DICHIARAZIONI CONFERENZA STAMPA
La Maglia Rosa Steven Kruijswijk: “Per me è una giornata storica. Ho perso la tappa di un nonnulla ma ho guadagnato più tempo di quanto pensassi sui miei rivali. Non avrei mai pensato di essere in testa il weekend prima dell’ultima settimana. Sono nella miglior forma della mia carriera. Trattandosi di una cronometro corta sapevo di dover partire subito forte. Ho poi trovato il ritmo ideale ma gli ultimi due chilometri erano davvero duri. Non ho ancora vinto il Giro ma spero di difendere la Maglia Rosa fino alla fine. Ho fiducia nella mia squadra ma Chaves, Nibali e Valverde sono tutti ugualmente pericolosi. Non conosco le prossime tappe di montagna in dettaglio ma so che le ultime due saranno molto impegnative a causa dell’altitudine”.

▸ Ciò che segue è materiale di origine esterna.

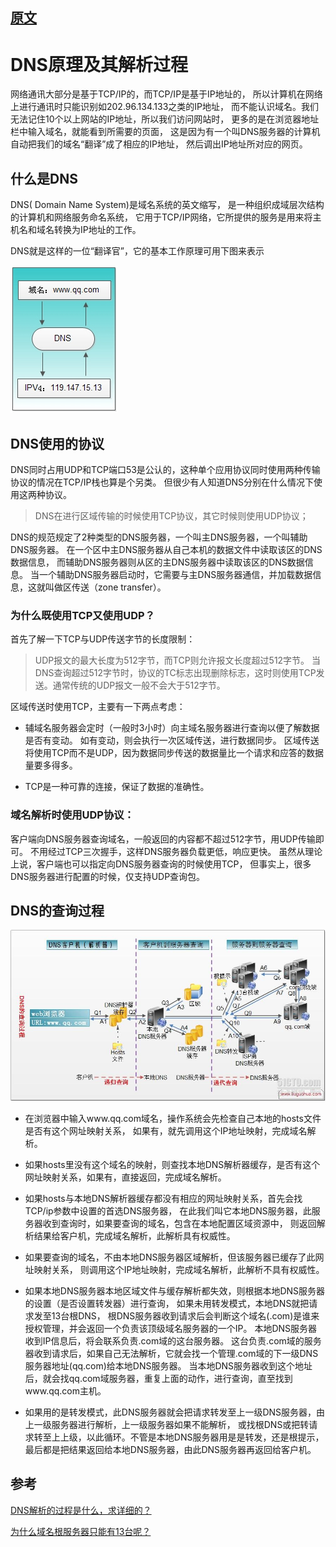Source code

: 

## [原文](https://michaelyou.github.io/2015/03/19/DNS%E5%8E%9F%E7%90%86%E5%8F%8A%E5%85%B6%E8%A7%A3%E6%9E%90%E8%BF%87%E7%A8%8B/)


# DNS原理及其解析过程


网络通讯大部分是基于TCP/IP的，而TCP/IP是基于IP地址的，
所以计算机在网络上进行通讯时只能识别如202.96.134.133之类的IP地址，
而不能认识域名。我们无法记住10个以上网站的IP地址，所以我们访问网站时，
更多的是在浏览器地址栏中输入域名，就能看到所需要的页面，
这是因为有一个叫DNS服务器的计算机自动把我们的域名“翻译”成了相应的IP地址，
然后调出IP地址所对应的网页。

## 什么是DNS
DNS( Domain Name System)是域名系统的英文缩写，
是一种组织成域层次结构的计算机和网络服务命名系统，
它用于TCP/IP网络，它所提供的服务是用来将主机名和域名转换为IP地址的工作。

DNS就是这样的一位“翻译官”，它的基本工作原理可用下图来表示

![](../images/DNS.jpg)

## DNS使用的协议

DNS同时占用UDP和TCP端口53是公认的，这种单个应用协议同时使用两种传输协议的情况在TCP/IP栈也算是个另类。
但很少有人知道DNS分别在什么情况下使用这两种协议。

> DNS在进行区域传输的时候使用TCP协议，其它时候则使用UDP协议；

DNS的规范规定了2种类型的DNS服务器，一个叫主DNS服务器，一个叫辅助DNS服务器。
在一个区中主DNS服务器从自己本机的数据文件中读取该区的DNS数据信息，
而辅助DNS服务器则从区的主DNS服务器中读取该区的DNS数据信息。
当一个辅助DNS服务器启动时，它需要与主DNS服务器通信，并加载数据信息，这就叫做区传送（zone transfer）。

### 为什么既使用TCP又使用UDP？

首先了解一下TCP与UDP传送字节的长度限制：

> UDP报文的最大长度为512字节，而TCP则允许报文长度超过512字节。
当DNS查询超过512字节时，协议的TC标志出现删除标志，这时则使用TCP发送。通常传统的UDP报文一般不会大于512字节。

区域传送时使用TCP，主要有一下两点考虑：

- 辅域名服务器会定时（一般时3小时）向主域名服务器进行查询以便了解数据是否有变动。
如有变动，则会执行一次区域传送，进行数据同步。
区域传送将使用TCP而不是UDP，因为数据同步传送的数据量比一个请求和应答的数据量要多得多。

- TCP是一种可靠的连接，保证了数据的准确性。

### 域名解析时使用UDP协议：

客户端向DNS服务器查询域名，一般返回的内容都不超过512字节，用UDP传输即可。
不用经过TCP三次握手，这样DNS服务器负载更低，响应更快。
虽然从理论上说，客户端也可以指定向DNS服务器查询的时候使用TCP，
但事实上，很多DNS服务器进行配置的时候，仅支持UDP查询包。

## DNS的查询过程


![](../images/DNS_search.jpg)

- 在浏览器中输入www.qq.com域名，操作系统会先检查自己本地的hosts文件是否有这个网址映射关系，
如果有，就先调用这个IP地址映射，完成域名解析。

- 如果hosts里没有这个域名的映射，则查找本地DNS解析器缓存，是否有这个网址映射关系，如果有，直接返回，完成域名解析。

- 如果hosts与本地DNS解析器缓存都没有相应的网址映射关系，首先会找TCP/ip参数中设置的首选DNS服务器，
在此我们叫它本地DNS服务器，此服务器收到查询时，如果要查询的域名，包含在本地配置区域资源中，
则返回解析结果给客户机，完成域名解析，此解析具有权威性。

- 如果要查询的域名，不由本地DNS服务器区域解析，但该服务器已缓存了此网址映射关系，
则调用这个IP地址映射，完成域名解析，此解析不具有权威性。

- 如果本地DNS服务器本地区域文件与缓存解析都失效，则根据本地DNS服务器的设置（是否设置转发器）进行查询，
如果未用转发模式，本地DNS就把请求发至13台根DNS，
根DNS服务器收到请求后会判断这个域名(.com)是谁来授权管理，并会返回一个负责该顶级域名服务器的一个IP。
本地DNS服务器收到IP信息后，将会联系负责.com域的这台服务器。
这台负责.com域的服务器收到请求后，如果自己无法解析，它就会找一个管理.com域的下一级DNS服务器地址(qq.com)给本地DNS服务器。
当本地DNS服务器收到这个地址后，就会找qq.com域服务器，重复上面的动作，进行查询，直至找到www.qq.com主机。

- 如果用的是转发模式，此DNS服务器就会把请求转发至上一级DNS服务器，由上一级服务器进行解析，上一级服务器如果不能解析，
或找根DNS或把转请求转至上上级，以此循环。不管是本地DNS服务器用是是转发，还是根提示，
最后都是把结果返回给本地DNS服务器，由此DNS服务器再返回给客户机。


## 参考

[DNS解析的过程是什么，求详细的？](https://www.zhihu.com/question/23042131)

[为什么域名根服务器只能有13台呢？](https://www.zhihu.com/question/22587247)

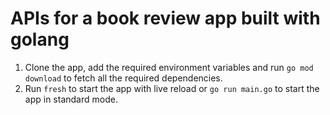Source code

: # APIs for a book review app built with golang

1. Clone the app, add the required environment variables and run `go mod download` to fetch all the required dependencies.
2. Run `fresh` to start the app with live reload or `go run main.go` to start the app in standard mode.
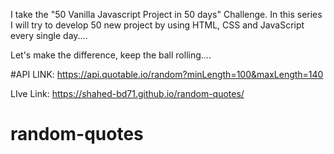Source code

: I take the "50 Vanilla Javascript Project in 50 days" Challenge. In this series I will try to develop 50 new project by using HTML, CSS and JavaScript every single day....

Let's make the difference, keep the ball rolling....

#API LINK: https://api.quotable.io/random?minLength=100&maxLength=140

LIve Link: https://shahed-bd71.github.io/random-quotes/

# random-quotes
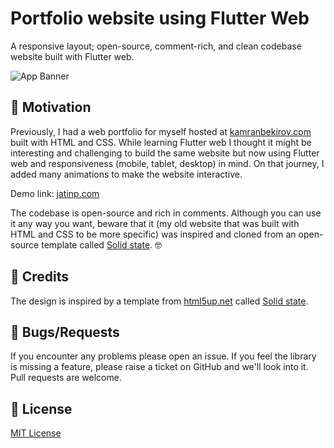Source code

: # Portfolio website using Flutter Web

A responsive layout; open-source, comment-rich, and clean codebase website built with Flutter web.

![App Banner](https://raw.github.com/jatin-p/flutter-web-portfolio/master/screenshot/site.png)

## 🚀 Motivation


Previously, I had a web portfolio for myself hosted at <a href="https://kamranbekirov.com">kamranbekirov.com</a> built with HTML and CSS. While learning Flutter web I thought it might be interesting and challenging to build the same website but now using Flutter web and responsiveness (mobile, tablet, desktop) in mind. On that journey, I added many animations to make the website interactive.

Demo link: <a href="https://jatinp.com">jatinp.com</a>

The codebase is open-source and rich in comments. Although you can use it any way you want, beware that it (my old website that was built with HTML and CSS to be more specific) was inspired and cloned from an open-source template called <a href="https://html5up.net/solid-state">Solid state</a>. 🤓  

## 🙏 Credits

The design is inspired by a template from <a href="https://html5up.net">html5up.net</a> called <a href="https://html5up.net/solid-state">Solid state</a>.

## 🐞 Bugs/Requests

If you encounter any problems please open an issue. If you feel the library is missing a feature, please raise a ticket on GitHub and we'll look into it. Pull requests are welcome.

## 📃 License

[MIT License](https://github.com/kamranbekirovyz/flutter-web-portfolio/blob/master/LICENSE)
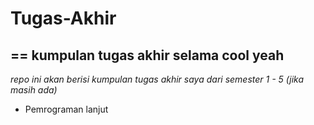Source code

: # Tugas-Akhir
==
kumpulan tugas akhir selama cool yeah
--
*repo ini akan berisi kumpulan tugas akhir saya dari semester 1 - 5 (jika masih ada)*
- Pemrograman lanjut
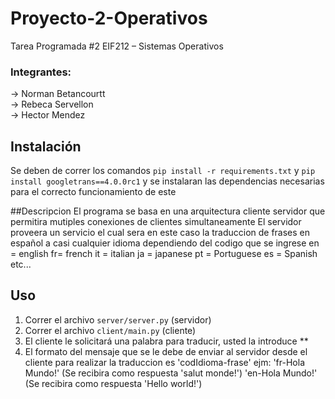 # Proyecto-2-Operativos
Tarea Programada #2 EIF212 – Sistemas Operativos
### Integrantes: 
-> Norman Betancourtt  <br />
-> Rebeca Servellon <br />
-> Hector Mendez <br />

## Instalación
Se deben de correr los comandos  `pip install -r requirements.txt` y  `pip install googletrans==4.0.0rc1` y 
se instalaran las dependencias necesarias para el correcto funcionamiento de este

##Descripcion
El programa se basa en una arquitectura cliente servidor que permitira mutiples conexiones de clientes simultaneamente
El servidor proveera un servicio el cual sera en este caso la traduccion de frases en español a casi cualquier idioma dependiendo del 
codigo que se ingrese
en = english
fr= french
it = italian
ja = japanese
pt = Portuguese
es = Spanish
etc...
## Uso
1) Correr el archivo `server/server.py` (servidor)
2) Correr el archivo `client/main.py`    (cliente)
3) El cliente le solicitará una palabra para traducir, usted la introduce ** 
4) El formato del mensaje que se le debe de enviar al servidor desde el cliente para realizar la traduccion es 'codIdioma-frase'
ejm: 
'fr-Hola Mundo!'  (Se recibira como respuesta 'salut monde!')
'en-Hola Mundo!'  (Se recibira como respuesta 'Hello world!')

Il vincitore di tappa Alexander Foliforov: “Ero molto teso mentre stava arrivando la Maglia Rosa perché vedevo le immagini in TV. Ho pensato che Kruijswijk vincesse. Ancora non posso credere di aver vinto una tappa al Giro d’Italia! Le cronoscalate sono la mia specialità. Ne ho vinta una simile al GP Sochi in Russia [su una distanza di 10,3 km lo scorso anno] e sono arrivato quinto in un’altra al Giro della Valle d’Aosta [su una distanza di 9,2 km da Champdepraz a Covarey dietro Fabio Aru, Kenny Elissonde, Joe Dombrowski e Ilnur Zakarin all’età di 18 anni]. La vittoria di oggi è molto importante per la nostra squadra, per i nostri sponsor e per me, soprattutto considerando che siamo qui come wildcard. Abbiamo dimostrato che possiamo lottare e vincere una tappa”.